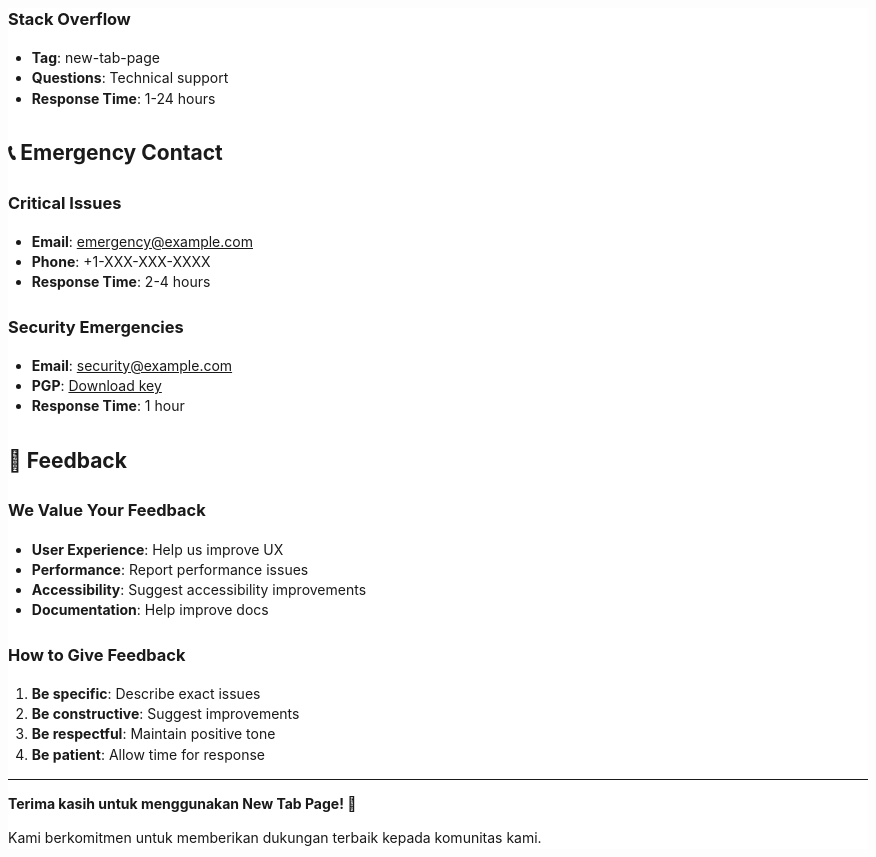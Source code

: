 ### Stack Overflow
- **Tag**: new-tab-page
- **Questions**: Technical support
- **Response Time**: 1-24 hours

## 📞 Emergency Contact

### Critical Issues
- **Email**: emergency@example.com
- **Phone**: +1-XXX-XXX-XXXX
- **Response Time**: 2-4 hours

### Security Emergencies
- **Email**: security@example.com
- **PGP**: [Download key](https://example.com/security.asc)
- **Response Time**: 1 hour

## 🙏 Feedback

### We Value Your Feedback
- **User Experience**: Help us improve UX
- **Performance**: Report performance issues
- **Accessibility**: Suggest accessibility improvements
- **Documentation**: Help improve docs

### How to Give Feedback
1. **Be specific**: Describe exact issues
2. **Be constructive**: Suggest improvements
3. **Be respectful**: Maintain positive tone
4. **Be patient**: Allow time for response

---

**Terima kasih untuk menggunakan New Tab Page! 🌟**

Kami berkomitmen untuk memberikan dukungan terbaik kepada komunitas kami.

§ TASK STATEMENT:
Word for word, restate the line with "- **Phone**: +1-XXX-XXX-XXXX" and all remaining lines of the material, stopping only at the final line.

§ OUTPUT OF THE TASK:
- **Phone**: +1-XXX-XXX-XXXX
- **Response Time**: 2-4 hours

### Security Emergencies
- **Email**: security@example.com
- **PGP**: [Download key](https://example.com/security.asc)
- **Response Time**: 1 hour

## 🙏 Feedback

### We Value Your Feedback
- **User Experience**: Help us improve UX
- **Performance**: Report performance issues
- **Accessibility**: Suggest accessibility improvements
- **Documentation**: Help improve docs

### How to Give Feedback
1. **Be specific**: Describe exact issues
2. **Be constructive**: Suggest improvements
3. **Be respectful**: Maintain positive tone
4. **Be patient**: Allow time for response

---

**Terima kasih untuk menggunakan New Tab Page! 🌟**

Kami berkomitmen untuk memberikan dukungan terbaik kepada komunitas kami.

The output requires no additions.